[Task objective]
Of all the entries below, only the lines from the one with "Plots: For each" up to and including the one with "Feel free to" are to be duplicated exactly.

Items from a data source
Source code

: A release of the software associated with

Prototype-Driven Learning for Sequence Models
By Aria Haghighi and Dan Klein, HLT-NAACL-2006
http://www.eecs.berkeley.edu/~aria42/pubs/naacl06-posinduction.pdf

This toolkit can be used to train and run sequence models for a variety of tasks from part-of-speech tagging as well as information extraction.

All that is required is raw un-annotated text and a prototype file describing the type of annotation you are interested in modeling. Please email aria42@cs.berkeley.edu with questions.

* * *

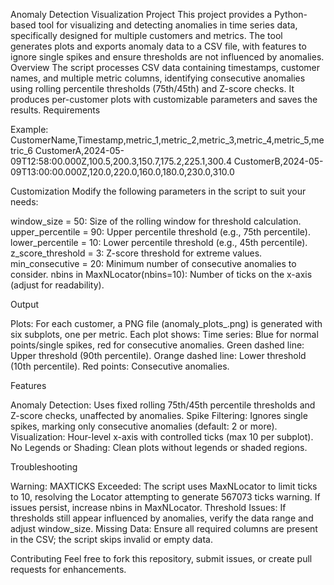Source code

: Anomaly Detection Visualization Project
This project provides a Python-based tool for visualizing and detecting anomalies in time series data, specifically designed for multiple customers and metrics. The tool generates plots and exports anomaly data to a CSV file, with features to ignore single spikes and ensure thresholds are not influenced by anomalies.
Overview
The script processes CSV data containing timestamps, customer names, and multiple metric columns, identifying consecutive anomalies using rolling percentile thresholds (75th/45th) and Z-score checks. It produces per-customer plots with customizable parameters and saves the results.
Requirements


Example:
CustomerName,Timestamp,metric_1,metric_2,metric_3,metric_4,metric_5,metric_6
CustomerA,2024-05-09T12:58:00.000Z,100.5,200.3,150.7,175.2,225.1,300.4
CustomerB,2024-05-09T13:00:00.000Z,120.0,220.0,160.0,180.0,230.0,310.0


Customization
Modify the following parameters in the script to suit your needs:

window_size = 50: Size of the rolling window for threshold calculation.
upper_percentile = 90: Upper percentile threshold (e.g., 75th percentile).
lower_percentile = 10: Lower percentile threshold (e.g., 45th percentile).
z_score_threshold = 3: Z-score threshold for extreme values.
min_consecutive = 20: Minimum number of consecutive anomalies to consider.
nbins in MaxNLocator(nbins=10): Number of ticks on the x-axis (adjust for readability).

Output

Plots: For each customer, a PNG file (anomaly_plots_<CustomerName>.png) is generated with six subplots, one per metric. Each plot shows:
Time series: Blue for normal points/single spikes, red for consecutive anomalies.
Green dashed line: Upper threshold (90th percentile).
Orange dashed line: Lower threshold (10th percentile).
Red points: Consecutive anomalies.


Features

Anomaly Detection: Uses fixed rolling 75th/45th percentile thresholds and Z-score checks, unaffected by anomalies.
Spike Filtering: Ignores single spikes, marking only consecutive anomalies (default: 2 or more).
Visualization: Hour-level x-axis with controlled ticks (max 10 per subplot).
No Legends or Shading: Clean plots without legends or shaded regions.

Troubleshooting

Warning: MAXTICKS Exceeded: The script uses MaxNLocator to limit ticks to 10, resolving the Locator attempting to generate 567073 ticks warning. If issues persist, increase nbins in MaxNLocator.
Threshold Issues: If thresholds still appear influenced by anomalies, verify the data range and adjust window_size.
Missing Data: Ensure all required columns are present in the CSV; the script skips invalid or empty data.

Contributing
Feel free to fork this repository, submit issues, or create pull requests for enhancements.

[Written answer]
Plots: For each customer, a PNG file (anomaly_plots_<CustomerName>.png) is generated with six subplots, one per metric. Each plot shows:
Time series: Blue for normal points/single spikes, red for consecutive anomalies.
Green dashed line: Upper threshold (90th percentile).
Orange dashed line: Lower threshold (10th percentile).
Red points: Consecutive anomalies.


Features

Anomaly Detection: Uses fixed rolling 75th/45th percentile thresholds and Z-score checks, unaffected by anomalies.
Spike Filtering: Ignores single spikes, marking only consecutive anomalies (default: 2 or more).
Visualization: Hour-level x-axis with controlled ticks (max 10 per subplot).
No Legends or Shading: Clean plots without legends or shaded regions.

Troubleshooting

Warning: MAXTICKS Exceeded: The script uses MaxNLocator to limit ticks to 10, resolving the Locator attempting to generate 567073 ticks warning. If issues persist, increase nbins in MaxNLocator.
Threshold Issues: If thresholds still appear influenced by anomalies, verify the data range and adjust window_size.
Missing Data: Ensure all required columns are present in the CSV; the script skips invalid or empty data.

Contributing
Feel free to fork this repository, submit issues, or create pull requests for enhancements.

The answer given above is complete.